Albert Edward Carter (July 5, 1881 – August 8, 1964) was an American lawyer and politician who served ten terms as a Republican United States Representative from California from 1925 to 1945.

==Early life and career ==
Carter was born in Lemon Cove (sometimes spelled Lemoncove), in Tulare County, California. He attended the public schools and graduated from San Jose State Normal School in 1903, which is now San Jose State University. He taught school six years and then graduated from the law department of the University of California, Berkeley in 1913. He was admitted to the bar the same year and commenced practice in Oakland, California.

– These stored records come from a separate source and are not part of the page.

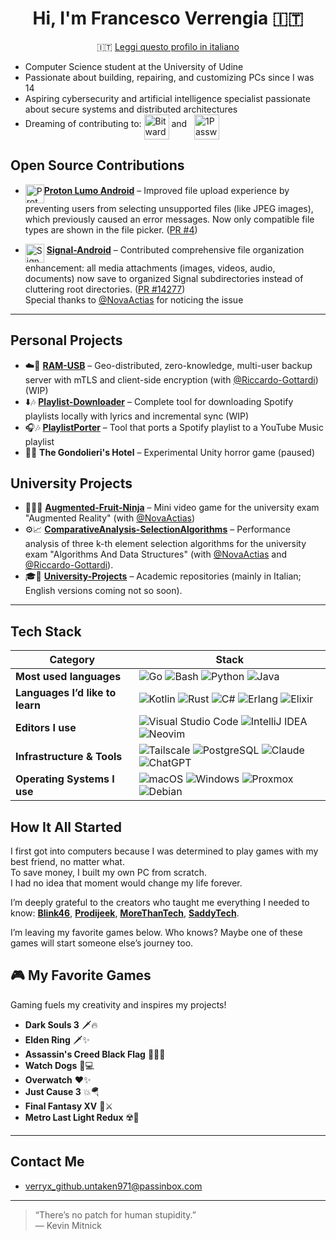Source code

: <div align="center">

# Hi, I'm Francesco Verrengia 🇮🇹
🇮🇹 [Leggi questo profilo in italiano](./README.it.md)

</div>


- Computer Science student at the University of Udine
- Passionate about building, repairing, and customizing PCs since I was 14
- Aspiring cybersecurity and artificial intelligence specialist passionate about secure systems and distributed architectures
- Dreaming of contributing to: [<img src="https://upload.wikimedia.org/wikipedia/commons/c/cc/Bitwarden_logo.svg" height="40" alt="Bitwarden logo" align="middle" />](https://github.com/bitwarden) and &nbsp;&nbsp;[<img src="https://1password.com/img/logo-v1.svg" height="40" alt="1Password logo" align="middle" />](https://github.com/1password)


## Open Source Contributions

- [<img src="https://cdn.jsdelivr.net/gh/homarr-labs/dashboard-icons/svg/proton-lumo.svg" height="30" alt="Proton Lumo logo" align="middle" />](https://github.com/ProtonLumo)[**Proton Lumo Android**](https://github.com/ProtonLumo/android-lumo) – Improved file upload experience by preventing users from selecting unsupported files (like JPEG images), which previously caused an error messages. Now only compatible file types are shown in the file picker. ([PR #4](https://github.com/ProtonLumo/android-lumo/pull/4))

- [<img src="https://upload.wikimedia.org/wikipedia/commons/8/8d/Signal-Logo.svg" height="30" alt="Signal logo" align="middle" />](https://github.com/signalapp) [**Signal-Android**](https://github.com/signalapp/Signal-Android) – Contributed comprehensive file organization enhancement: all media attachments (images, videos, audio, documents) now save to organized Signal subdirectories instead of cluttering root directories. ([PR #14277](https://github.com/signalapp/Signal-Android/pull/14277))  
Special thanks to [@NovaActias](https://github.com/NovaActias) for noticing the issue 

---

## Personal Projects

- ☁️🔐 [**RAM-USB**](https://github.com/Verryx-02/RAM-USB) – Geo-distributed, zero-knowledge, multi-user backup server with mTLS and client-side encryption (with [@Riccardo-Gottardi](https://github.com/Riccardo-Gottardi)) (WIP)
- ⬇️🎶 [**Playlist-Downloader**](https://github.com/Verryx-02/playlist-downloader) – Complete tool for downloading Spotify playlists locally with lyrics and incremental sync (WIP)
- 🎧🎶 [**PlaylistPorter**](https://github.com/Verryx-02/PlaylistPorter) – Tool that ports a Spotify playlist to a YouTube Music playlist
- 🏨🥩 **The Gondolieri's Hotel** – Experimental Unity horror game (paused)

## University Projects  

- 🍎🥷🏻 [**Augmented-Fruit-Ninja**](https://github.com/NovaActias/Augmented-Fruit-Ninja) – Mini video game for the university exam "Augmented Reality" (with [@NovaActias](https://github.com/NovaActias))
- ⚙️📈 [**ComparativeAnalysis-SelectionAlgorithms**](https://github.com/NovaActias/ComparativeAnalysis-SelectionAlgorithms) – Performance analysis of three k-th element selection algorithms for the university exam "Algorithms And Data Structures" (with [@NovaActias](https://github.com/NovaActias) and [@Riccardo-Gottardi](https://github.com/Riccardo-Gottardi)).
- 🎓🏫 [**University-Projects**](https://github.com/Verryx-02/University-Projects) – Academic repositories (mainly in Italian; English versions coming not so soon).

---

## Tech Stack

| Category | Stack |
|----------|-------|
| **Most used languages** | ![Go](https://img.shields.io/badge/Go-00ADD8?style=for-the-badge&logo=go&logoColor=white) ![Bash](https://img.shields.io/badge/Bash-4EAA25?style=for-the-badge&logo=gnu-bash&logoColor=white) ![Python](https://img.shields.io/badge/Python-3776AB?style=for-the-badge&logo=python&logoColor=white) ![Java](https://img.shields.io/badge/Java-007396?style=for-the-badge&logo=java&logoColor=white) |
| **Languages I’d like to learn** | ![Kotlin](https://img.shields.io/badge/Kotlin-7F52FF?style=for-the-badge&logo=kotlin&logoColor=white) ![Rust](https://img.shields.io/badge/Rust-000000?style=for-the-badge&logo=rust&logoColor=white) ![C#](https://img.shields.io/badge/C%23-239120?style=for-the-badge&logo=c-sharp&logoColor=white) ![Erlang](https://img.shields.io/badge/Erlang-A90533?style=for-the-badge&logo=erlang&logoColor=white) ![Elixir](https://img.shields.io/badge/Elixir-4B275F?style=for-the-badge&logo=elixir&logoColor=white) |
| **Editors I use** | ![Visual Studio Code](https://img.shields.io/badge/VS%20Code-007ACC?style=for-the-badge&logo=visual-studio-code&logoColor=white) ![IntelliJ IDEA](https://img.shields.io/badge/IntelliJ-000000?style=for-the-badge&logo=intellij-idea&logoColor=white) ![Neovim](https://img.shields.io/badge/Neovim-57A143?style=for-the-badge&logo=neovim&logoColor=white) |
| **Infrastructure & Tools** | ![Tailscale](https://img.shields.io/badge/Tailscale-0043CE?style=for-the-badge&logo=tailscale&logoColor=white) ![PostgreSQL](https://img.shields.io/badge/PostgreSQL-336791?style=for-the-badge&logo=postgresql&logoColor=white) ![Claude](https://img.shields.io/badge/Claude-da7756?style=for-the-badge&logo=anthropic&logoColor=white) ![ChatGPT](https://img.shields.io/badge/ChatGPT-222222?style=for-the-badge&logo=openai&logoColor=white) |
| **Operating Systems I use** | ![macOS](https://img.shields.io/badge/macOS-000000?style=for-the-badge&logo=apple&logoColor=white) ![Windows](https://img.shields.io/badge/Windows-0078D6?style=for-the-badge&logo=windows&logoColor=white) ![Proxmox](https://img.shields.io/badge/Proxmox-000000?style=for-the-badge&logo=proxmox&logoColor=white) ![Debian](https://img.shields.io/badge/Debian-A81D33?style=for-the-badge&logo=debian&logoColor=white) |






## How It All Started
I first got into computers because I was determined to play games with my best friend, no matter what.  
To save money, I built my own PC from scratch.  
I had no idea that moment would change my life forever.  

I’m deeply grateful to the creators who taught me everything I needed to know:
[**Blink46**](https://www.youtube.com/@Blink46yt), [**Prodijeek**](https://www.youtube.com/@Prodigeek), [**MoreThanTech**](https://www.youtube.com/@MoreThanTech), [**SaddyTech**](https://www.youtube.com/@SaddyTech).

I’m leaving my favorite games below. Who knows? Maybe one of these games will start someone else’s journey too.


## 🎮 My Favorite Games
Gaming fuels my creativity and inspires my projects!

- **Dark Souls 3** 🗡️🔥
- **Elden Ring** 🗡✨
- **Assassin's Creed Black Flag** 🏴‍☠️⛵
- **Watch Dogs** 📱💻
- **Overwatch** ❤️✨
- **Just Cause 3** 💥🪂
- **Final Fantasy XV** 👑⚔️
- **Metro Last Light Redux** ☢️🌆

---

## Contact Me

- verryx_github.untaken971@passinbox.com

---

> “There’s no patch for human stupidity.”  
> — Kevin Mitnick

Carter was a representative of the United States War Department Commission on Training Camps from 1917 to 1919. He was an attorney for the California State Board of Pharmacy in 1920 and 1921 and commissioner of public works of Oakland 1921–1925 and in 1923 initiated the plan for a comprehensive development of the harbor on the east side of San Francisco Bay. He was the president of the Pacific Coast Association of Port Authorities.

==Congress ==
He was elected as a Republican to the 69th Congress and to the nine following Congresses (March 4, 1925 – January 3, 1945). He was an unsuccessful candidate for reelection in 1944 to the 79th Congress.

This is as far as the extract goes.